Latest revision as of 16:28, 27 August 2025

This article is about an older version of Grooper.

Information may be out of date and UI elements may have changed.

20252023.1


abc Correct is an Activity that performs spell correction. It can correct a folder Batch Folder's text content or specific Data Element values to resolve OCR errors, deidentify data or otherwise enhance text data.

You may download the ZIP(s) below and upload it into your own Grooper environment (version 2023.1). The first contains one or more Batches of sample documents. The second contains one or more Projects with resources used in examples throughout this article.

About

When running OCR on a document, you don't always get perfect results. The OCR Engine makes mistakes. You can use fuzzy matching to still extract the information that you want, but the original OCRed text data attached to the document file will still reflect that bad OCR. The Correct Batch Process Step will change the text data attached to the document so when you export your files, the digital text will be more accurate.

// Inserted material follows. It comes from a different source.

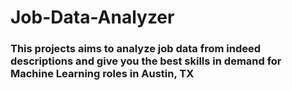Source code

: # Job-Data-Analyzer
### This projects aims to analyze job data from indeed descriptions and give you the best skills in demand for Machine Learning roles in Austin, TX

You can also remove sections of text from the digital text of the document using the Correct Batch Process Step. However, the Correct Batch Process Step will not remove the information from the document image or PDF. To do that, you would need to add a Redact Batch Process step.

How To

In this tutorial we are going to show how to set up the Correct Batch Process Step to do two things: correct bad OCR in text data and completely remove text from the text data of a document. We will start with correcting OCR.

Correcting OCR

Using the Correct Batch Process Step changes the text data attached to the document. When you have an extractor with Fuzzy Matching enabled, it is capable of extracting the correct information even with bad OCR. The Correct step will take the extracted text and replace the original OCR. The first thing we need to do is have an extractor using Fuzzy Logic collecting what we want to correct.

Fuzzy Matching

  1. "Employer Signature" is an entry in our List Match as pictured below.
  2. However, we are not collecting the "Employer Signature" label from the document.
  3. To find out why, click on the Renditions icon located in the top right corner of the Document Viewer.
  4. Click on Text from the drop down.


  1. We are not getting the result because of bad OCR. We can see in the text that "Employer Signature" was recognized as "Employer Signat re".


  1. If we turn on Fuzzy Matching, we can then get the result that we want. However, the text data remains the same. Only the extraction is corrected.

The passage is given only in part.